Anyway, I think $545 for that unit is a fabulous deal. Go for it!


----------



## begreen (Sep 15, 2006)

brian_in_idaho said:
			
		

> Sandor said:
> 
> 
> 
> ...



Brian, how many bathrooms? Do you have any 80 gallon, two person tubs? How many people are going to be using hot water? FWIW,  our family of 4 has done fine on a 40gal unit. Seems like a 52 gal max would do you fine. You shouldn't have to upgrade the circuit for this. As Sandor said, a 4500W element is pretty standard. It's pulling under 20 amps. But with 80 gal of water, the recovery will be slower compared to the same element in a smaller tank. 

I took out an 80 gal.
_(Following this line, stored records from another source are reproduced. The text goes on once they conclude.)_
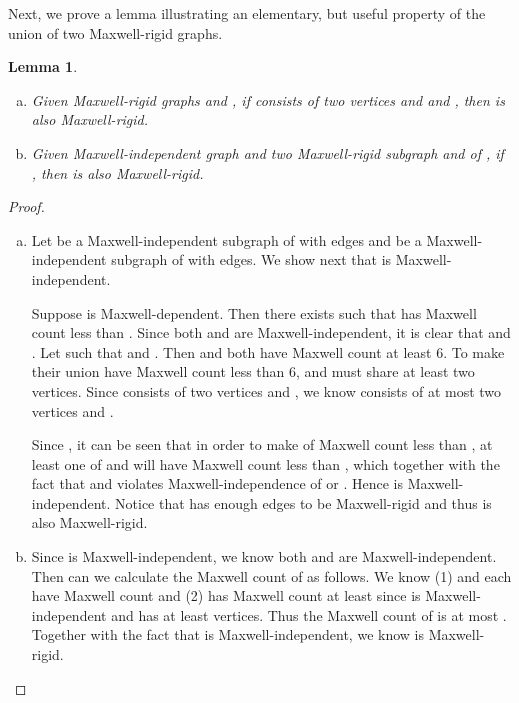 \documentclass[10pt]{article}
\newtheorem{lem}{Lemma}
\begin{document}
Next, we prove a lemma illustrating an elementary, but useful property of the union of two Maxwell-rigid graphs.
\begin{lem}\label{lem:join}
\begin{enumerate}[(a)]
\item \label{lem:join1} Given Maxwell-rigid graphs  and , if    consists of two vertices  and  and     , then    is also Maxwell-rigid. 
\item \label{lem:join2} Given Maxwell-independent graph  and two Maxwell-rigid subgraph  and  of , if   , then    is also Maxwell-rigid.
\end{enumerate}

\end{lem}
\begin{proof}
\begin{enumerate}[(a)]
\item Let  be a Maxwell-independent subgraph of  with    edges and  be a Maxwell-independent subgraph of  with    edges. We show next that    is Maxwell-independent.

 Suppose    is Maxwell-dependent. Then there exists     such that  has Maxwell count less than . Since both  and  are Maxwell-independent, it is clear that  and . Let  such that  and . Then  and  both have Maxwell count at least 6. To make their union have Maxwell count less than 6,  and  must share at least two vertices. Since  consists of two vertices  and , we know    consists of at most two vertices  and .

Since , it can be seen that in order to make  of Maxwell count less than , at least one of  and  will have Maxwell count less than , which together with the fact that  and  violates Maxwell-independence of  or . Hence    is Maxwell-independent. Notice that    has enough edges to be Maxwell-rigid and thus    is also Maxwell-rigid.

\item Since  is Maxwell-independent, we know both   and  are Maxwell-independent. Then can we calculate the Maxwell count of  as follows. We know (1)  and  each have Maxwell count  and (2)    has Maxwell count at least  since    is Maxwell-independent and has at least  vertices. Thus the Maxwell count of    is at most . Together with the fact that    is Maxwell-independent, we know    is Maxwell-rigid.
\end{enumerate}
\end{proof}
\end{document}

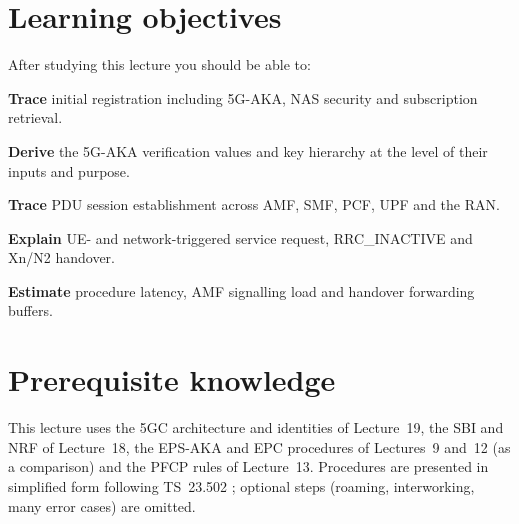 \documentclass[11pt,a4paper]{article}
\begin{document}
\ACNcover

\section{Learning objectives}
After studying this lecture you should be able to:
\begin{objectives}
  \item \textbf{Trace} initial registration including 5G-AKA, NAS security and subscription retrieval.
  \item \textbf{Derive} the 5G-AKA verification values and key hierarchy at the level of their inputs and purpose.
  \item \textbf{Trace} PDU session establishment across AMF, SMF, PCF, UPF and the RAN.
  \item \textbf{Explain} UE- and network-triggered service request, RRC\_INACTIVE and Xn/N2 handover.
  \item \textbf{Estimate} procedure latency, AMF signalling load and handover forwarding buffers.
\end{objectives}

\section{Prerequisite knowledge}
This lecture uses the 5GC architecture and identities of Lecture~19, the SBI and NRF of Lecture~18, the EPS-AKA and EPC
procedures of Lectures~9 and~12 (as a comparison) and the PFCP rules of Lecture~13. Procedures are presented in simplified form
following TS~23.502 \cite{ts23502}; optional steps (roaming, interworking, many error cases) are omitted.
\end{document}

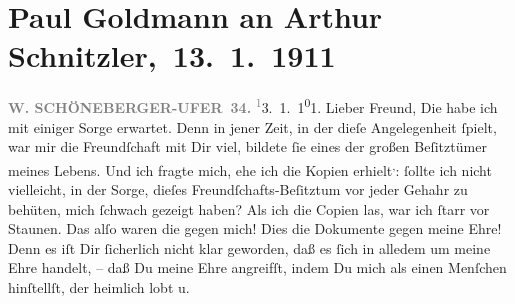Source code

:                \section[ Paul Goldmann an Arthur Schnitzler, 13. 1. 1911]{ Paul Goldmann an Arthur Schnitzler, 13. 1. 1911}\nopagebreak{}\rehead{ }\begin{ledgroupsized}[t]{13cm}\normalsize\beginnumbering{} \toendnotes[C]{\smallbreak\pagebreak[2]} 
\toendnotes[C]{\smallbreak}\pstart
           \noindent{}\raggedleft{}{\pb}\textcolor{gray}{\textbf{W. SCHÖNEBERGER-UFER 34.}}\pend
           \substVorne{}\textsuperscript{\textcolor{gray}{1}}\substDazwischen{}3\substHinten{}. 1. 1\substVorne{}\textsuperscript{0}\substDazwischen{}1\substHinten{}.\pend
           \pstart\center{}Lieber Freund,\pend\pstart
           Die \label{K_L03475-1v}\label{K_L03475-1h} habe ich mit einiger Sorge erwartet. Denn in jener Zeit, in der dieſe
               Angelegenheit ſpielt, war mir die Freundſchaft mit Dir  viel, bildete ſie eines der großen Beſitztümer meines Lebens. Und ich
               fragte mich, ehe ich die Kopien erhielt\substVorne{}\textsuperscript{,}\substDazwischen{}:\substHinten{} ſollte ich nicht vielleicht, in der Sorge, dieſes Freundſchafts-Beſitztum
               vor jeder Gehahr zu behüten, mich ſchwach gezeigt haben?\pend
           \pstart
           Als ich die Copien las, war ich ſtarr vor Staunen. Das alſo waren {\pb}die \label{K_L03475-2v}\label{K_L03475-2h} gegen mich! Dies die Dokumente gegen meine Ehre! Denn es iſt Dir ſicherlich
               nicht klar geworden, daß es ſich in alledem um meine Ehre handelt, – daß Du meine
               Ehre angreifſt, indem Du mich als einen Menſchen hinſtellſt, der heimlich lobt u.

\end{ledgroupsized}
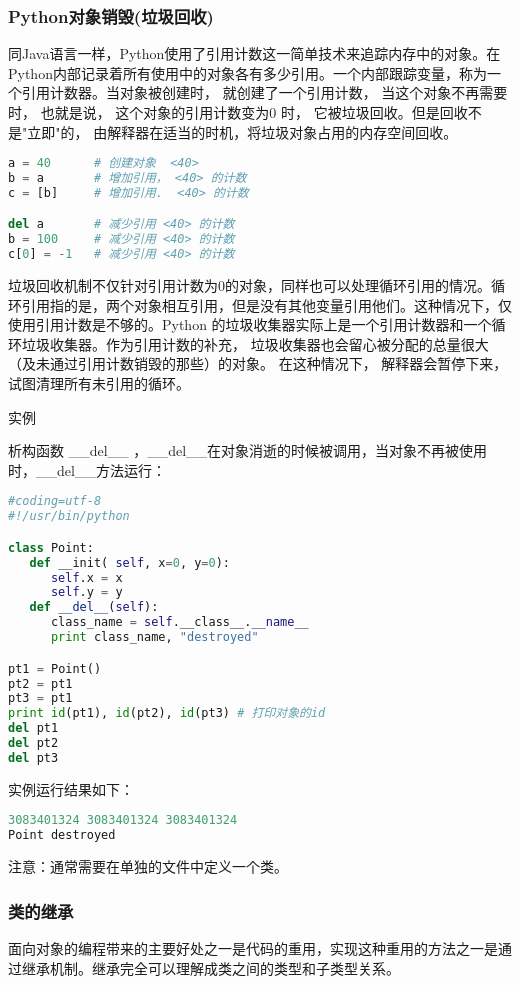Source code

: \subsubsection{Python对象销毁(垃圾回收)}
同Java语言一样，Python使用了引用计数这一简单技术来追踪内存中的对象。在Python内部记录着所有使用中的对象各有多少引用。一个内部跟踪变量，称为一个引用计数器。当对象被创建时， 就创建了一个引用计数， 当这个对象不再需要时， 也就是说， 这个对象的引用计数变为0 时， 它被垃圾回收。但是回收不是"立即"的， 由解释器在适当的时机，将垃圾对象占用的内存空间回收。
\begin{lstlisting}[language=Python]
a = 40      # 创建对象  <40>
b = a       # 增加引用， <40> 的计数
c = [b]     # 增加引用.  <40> 的计数

del a       # 减少引用 <40> 的计数
b = 100     # 减少引用 <40> 的计数
c[0] = -1   # 减少引用 <40> 的计数
\end{lstlisting}

垃圾回收机制不仅针对引用计数为0的对象，同样也可以处理循环引用的情况。循环引用指的是，两个对象相互引用，但是没有其他变量引用他们。这种情况下，仅使用引用计数是不够的。Python 的垃圾收集器实际上是一个引用计数器和一个循环垃圾收集器。作为引用计数的补充， 垃圾收集器也会留心被分配的总量很大（及未通过引用计数销毁的那些）的对象。 在这种情况下， 解释器会暂停下来， 试图清理所有未引用的循环。

实例

析构函数 \_\_del\_\_ ，\_\_del\_\_在对象消逝的时候被调用，当对象不再被使用时，\_\_del\_\_方法运行：
\begin{lstlisting}[language=Python]
#coding=utf-8
#!/usr/bin/python

class Point:
   def __init( self, x=0, y=0):
      self.x = x
      self.y = y
   def __del__(self):
      class_name = self.__class__.__name__
      print class_name, "destroyed"

pt1 = Point()
pt2 = pt1
pt3 = pt1
print id(pt1), id(pt2), id(pt3) # 打印对象的id
del pt1
del pt2
del pt3
\end{lstlisting}
实例运行结果如下：
\begin{lstlisting}[language=Python]
3083401324 3083401324 3083401324
Point destroyed
\end{lstlisting}
注意：通常需要在单独的文件中定义一个类。



\subsubsection{类的继承}
面向对象的编程带来的主要好处之一是代码的重用，实现这种重用的方法之一是通过继承机制。继承完全可以理解成类之间的类型和子类型关系。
HW heater after I removed the 2 person tub that came with the house. Pretty silly unless the family bathes together. Installed a nice shower instead and have never regretted it. Our electrical bill showed an immediate improvement.


----------



## brian_in_idaho (Sep 15, 2006)

BeGreen said:
			
		

> brian_in_idaho said:
> 
> 
> 
> ...



I need to see what the inspector will let me do, you are right there is no need to go that big.  We only have a 30 in the shop now and it's been fine for the 2 of us.  Its a code thing I believe, we have 4 bedrooms, one will be ours, one guest and the other 2 office and sewing room, so we don't need that much hot water.  But I believe they base it on sleeping spaces, I need to follow up with him on it.

And yes, the elements are 4500 watt, at 220V thats 20.5 watts-per element or 41 total.  I believe that you need to size for no more than 75% of the normal rating on the breaker, 54>60 amp breaker.  I may see about running one breaker per element, I have spare 10 gauge wire, need to see if that's kosher, if so 30A is fine.


----------



## begreen (Sep 15, 2006)

Both elements don't come on at once. Only one element at a time is active. 30 amps is fine. I would be very surprised in this day if code required anything over 40 gallons. Actually I would be surprised if it said anything about the heater size at all. Code is usually more about protection. If it did I would put in any old used heater to get them out of my hair and then install what common sense dictates.


----------



## brian_in_idaho (Sep 15, 2006)

BeGreen said:
			
		

> Both elements don't come on at once. Only one element at a time is active. 30 amps is fine. I would be very surprised in this day if code required anything over 40 gallons. Actually I would be surprised if it said anything about the heater size at all. Code is usually more about protection. If it did I would put in any old used heater to get them out of my hair and then install what common sense dictates.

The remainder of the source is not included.